6. In Quartus open the programmer and run it (also largely automated).

When the command line is working I only have to do step 1, then run TeraTerm and send the generated TTL macro to the FPGA, which programs the SPI and reboots the Theremin.

I have a core version number I can read in the register set via the command line to confirm the SV firmware pump, and I really should have an easily readable software version somewhere as well.

Anyway, it's all back up and running like it was before I started monkeying with things.  Now to clean up the library code a bit.  I can't think of anything else I might want to change or add to my Hive processor, it's feeling kinda done and I'm pretty happy with it.

[EDIT2] Removed all the manually implemented saturation / limit subroutine calls, which has reduced and streamlined several functions.  Having a two step saturation / limit allows you to add, multiply, and especially subtract (which isn't commutative) with the same move flexibility as a 3 operand machine, which is quite nice.

There are real down sides to "kitchen sink"-ing the opcode space.  Leaving certain out ones (like leading zero count, byte flipping, etc.) which take many operations to implement can hurt you in specific scenarios, so you should include those (anything that speeds up floating point operations, or if you have to deal with endianness, should be included if possible).  But ones that you only use now and then, and which can be implemented in two steps with other ops, should probably be removed.  I think people often think of theses things in terms of AMD vs. Intel benchmarks, and how a slight performance difference in one or more seems like certain market success / death, but they're shoveling tens of millions of transistors at those benchmarks for very small improvements, and creating something so complex no one fully understands them so there are bugs, security holes, and assorted gotcha's everywhere.  It's kind of crazy, even fairly modest software and processors are enormous shaky state machines running on enormous shaky state machines, and the whole thing is only manageable because of a huge amount of automation (it's enormous shaky state machines all the way down).

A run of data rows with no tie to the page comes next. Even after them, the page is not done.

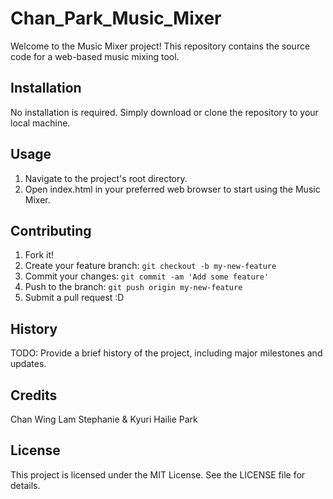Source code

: # Chan_Park_Music_Mixer

Welcome to the Music Mixer project! This repository contains the source code for a web-based music mixing tool.

## Installation

No installation is required. Simply download or clone the repository to your local machine.


## Usage
1. Navigate to the project's root directory.
2. Open index.html in your preferred web browser to start using the Music Mixer.

## Contributing

1. Fork it!
2. Create your feature branch: `git checkout -b my-new-feature`
3. Commit your changes: `git commit -am 'Add some feature'`
4. Push to the branch: `git push origin my-new-feature`
5. Submit a pull request :D

## History

TODO: Provide a brief history of the project, including major milestones and updates.

## Credits

Chan Wing Lam Stephanie & Kyuri Hailie Park

## License

This project is licensed under the MIT License. See the LICENSE file for details.
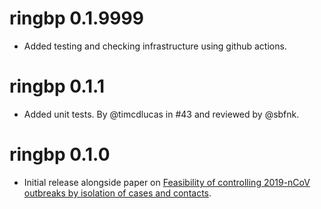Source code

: # ringbp 0.1.9999

* Added testing and checking infrastructure using github actions.

# ringbp 0.1.1

* Added unit tests. By @timcdlucas in #43 and reviewed by @sbfnk.

# ringbp 0.1.0

* Initial release alongside paper on [Feasibility of controlling 2019-nCoV outbreaks by isolation of cases and contacts](https://doi.org/10.1016/S2214-109X(20)30074-7).
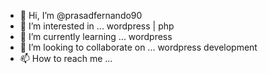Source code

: - 👋 Hi, I’m @prasadfernando90
- 👀 I’m interested in ... wordpress | php
- 🌱 I’m currently learning ... wordpress 
- 💞️ I’m looking to collaborate on ... wordpress development 
- 📫 How to reach me ... 

<!---
prasadfernando90/prasadfernando90 is a ✨ special ✨ repository because its `README.md` (this file) appears on your GitHub profile.
You can click the Preview link to take a look at your changes.
--->
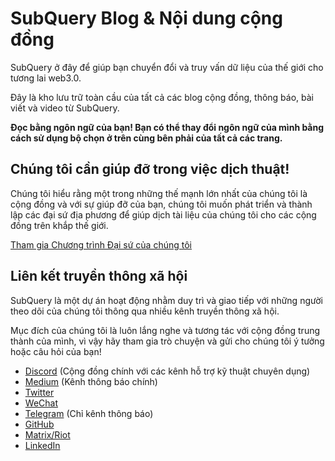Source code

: # SubQuery Blog & Nội dung cộng đồng

SubQuery ở đây để giúp bạn chuyển đổi và truy vấn dữ liệu của thế giới cho tương lai web3.0.

Đây là kho lưu trữ toàn cầu của tất cả các blog cộng đồng, thông báo, bài viết và video từ SubQuery.

**Đọc bằng ngôn ngữ của bạn! Bạn có thể thay đổi ngôn ngữ của mình bằng cách sử dụng bộ chọn ở trên cùng bên phải của tất cả các trang.**

## Chúng tôi cần giúp đỡ trong việc dịch thuật!

Chúng tôi hiểu rằng một trong những thế mạnh lớn nhất của chúng tôi là cộng đồng và với sự giúp đỡ của bạn, chúng tôi muốn phát triển và thành lập các đại sứ địa phương để giúp dịch tài liệu của chúng tôi cho các cộng đồng trên khắp thế giới.

[Tham gia Chương trình Đại sứ của chúng tôi](https://doc.subquery.network/miscellaneous/ambassadors.html)

## Liên kết truyền thông xã hội

SubQuery là một dự án hoạt động nhằm duy trì và giao tiếp với những người theo dõi của chúng tôi thông qua nhiều kênh truyền thông xã hội.

Mục đích của chúng tôi là luôn lắng nghe và tương tác với cộng đồng trung thành của mình, vì vậy hãy tham gia trò chuyện và gửi cho chúng tôi ý tưởng hoặc câu hỏi của bạn!

- [Discord](https://discord.com/invite/78zg8aBSMG) (Cộng đồng chính với các kênh hỗ trợ kỹ thuật chuyên dụng)
- [ Medium](https://subquery.medium.com) (Kênh thông báo chính)
- [Twitter](https://twitter.com/subquerynetwork)
- [WeChat]()
- [Telegram](https://t.me/subquerynetwork) (Chỉ kênh thông báo)
- [GitHub](https://github.com/SubQuery/subql)
- [Matrix/Riot](https://matrix.to/#/#subquery:matrix.org)
- [LinkedIn](https://www.linkedin.com/company/subquery)
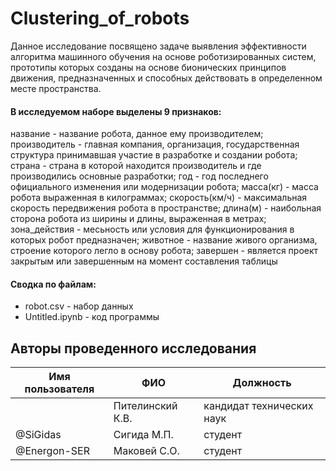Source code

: # Clustering_of_robots

Данное исследование посвящено задаче выявления эффективности алгоритма машинного обучения на основе 
роботизированных систем, прототипы которых созданы на основе бионических принципов движения, предназначенных и способных действовать в определенном месте пространства.


#### В исследуемом наборе выделены 9 признаков:
название - название робота, данное ему производителем;
производитель - главная компания, организация, государственная структура принимавшая участие в разработке и создании робота;
страна - страна в которой находится производитель и где производились основные разработки;
год - год последнего официального изменения или модернизации робота;
масса(кг) - масса робота выраженная в килограммах;
скорость(км/ч) - максимальная скорость передвижения робота в пространстве;
длина(м) - наибольная сторона робота из ширины и длины, выраженная в метрах;
зона_действия - месьность или условия для функционирования в которых робот предназначен;
животное - название живого организма, строение которого легло в основу робота;
завершен - является проект закрытым или завершенным на момент составления таблицы

#### Сводка по файлам:
- robot.csv - набор данных
- Untitled.ipynb - код программы

## Авторы проведенного исследования

| Имя пользователя | ФИО                      | Должность                |
|------------------|--------------------------|--------------------------|
|                  | Пителинский К.В.         | кандидат технических наук|
| @SiGidas         | Сигида М.П.              | студент                  |
| @Energon-SER     | Маковей С.О.             | студент                  |
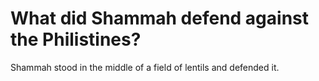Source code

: # What did Shammah defend against the Philistines?

Shammah stood in the middle of a field of lentils and defended it.
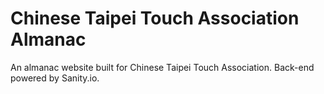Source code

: # Chinese Taipei Touch Association Almanac

An almanac website built for Chinese Taipei Touch Association. Back-end powered by Sanity.io.
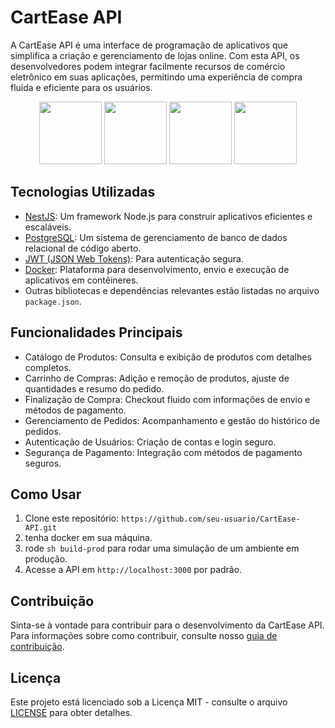 # CartEase API

A CartEase API é uma interface de programação de aplicativos que simplifica a criação e gerenciamento de lojas online. Com esta API, os desenvolvedores podem integrar facilmente recursos de comércio eletrônico em suas aplicações, permitindo uma experiência de compra fluida e eficiente para os usuários.

<div align="center">
  <img width="100" src="https://cdn.jsdelivr.net/gh/devicons/devicon/icons/nestjs/nestjs-plain.svg" />
  <img width="100" src="https://cdn.jsdelivr.net/gh/devicons/devicon/icons/postgresql/postgresql-plain-wordmark.svg" />
  <img width="100" src="https://cdn.jsdelivr.net/gh/devicons/devicon/icons/nodejs/nodejs-plain-wordmark.svg"> 
  <img width="100" src="https://cdn.jsdelivr.net/gh/devicons/devicon/icons/docker/docker-original.svg" />
</div>

## Tecnologias Utilizadas

- [NestJS](https://nestjs.com/): Um framework Node.js para construir aplicativos eficientes e escaláveis.
- [PostgreSQL](https://www.postgresql.org/): Um sistema de gerenciamento de banco de dados relacional de código aberto.
- [JWT (JSON Web Tokens)](https://jwt.io/): Para autenticação segura.
- [Docker](https://www.docker.com/): Plataforma para desenvolvimento, envio e execução de aplicativos em contêineres.
- Outras bibliotecas e dependências relevantes estão listadas no arquivo `package.json`.

## Funcionalidades Principais

- Catálogo de Produtos: Consulta e exibição de produtos com detalhes completos.
- Carrinho de Compras: Adição e remoção de produtos, ajuste de quantidades e resumo do pedido.
- Finalização de Compra: Checkout fluido com informações de envio e métodos de pagamento.
- Gerenciamento de Pedidos: Acompanhamento e gestão do histórico de pedidos.
- Autenticação de Usuários: Criação de contas e login seguro.
- Segurança de Pagamento: Integração com métodos de pagamento seguros.

## Como Usar

1. Clone este repositório: `https://github.com/seu-usuario/CartEase-API.git`
2. tenha docker em sua máquina.
3. rode `sh build-prod` para rodar uma simulação de um ambiente em produção.
5. Acesse a API em `http://localhost:3000` por padrão.

## Contribuição

Sinta-se à vontade para contribuir para o desenvolvimento da CartEase API. Para informações sobre como contribuir, consulte nosso [guia de contribuição](CONTRIBUTING.md).

## Licença

Este projeto está licenciado sob a Licença MIT - consulte o arquivo [LICENSE](LICENSE) para obter detalhes.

And another thing: we all do it I suppose, but isn't it weird to rely on the error reporting of the compiler when modifying your code?  It's a testament to how well error reporting works, though it's easy to miss important editing details.  My assembler halts on the first error it encounters, which generally pinpoints the issue well, though generally not when it's a scoping error (I notice the C++ compiler I'm using also has problems pinpointing scoping errors).  But scoping is much too useful to not implement / employ.  The C++ compiler doesn't halt on first error, but rather insists on finding a huge pile of them before giving up, whereupon I fix the first one and recompile.  Kind of a time waster IMO, particularly since the subsequent cascade of errors tend to be due to the first few.  Though I suppose in certain debugging scenarios it's critically important to examine as much error info as possible.

Posted: 8/22/2018 4:28:26 PM

From: Northern NJ, USA

Joined: 2/17/2012

Whistler's Poor Stepchild

What makes a human whistle?  You might think it's just noise through a resonant bandpass filter, but a second order rings too much and lets too much noise sound through.  A simple sine wave is amazingly close.

I recorded my own real whistling and looked at it spectrally.  Surprisingly there is a small amount of harmonic content that increases when the whistle is "pushed" rather like vocal harmonics but a lot less.  So I dialed up the all harmonics phase modulation setting with just a touch of volume axis harmonic modulation.  Adding some pitch tracking bandpass noise makes it both realer and not realer, something I need to work on.  Will be adding 4th order options to the noise and oscillator filtering, so maybe that will lead somewhere.  Anyway, here is a sample of my Theremin whistling: [MP3]

There was a blank space on the prototype main UI page so I added the oscillator octave control, which is something I use a lot.  So the main page has preset load and store, pitch and volume null, auto-calibration, global volume, and oscillator octave controls.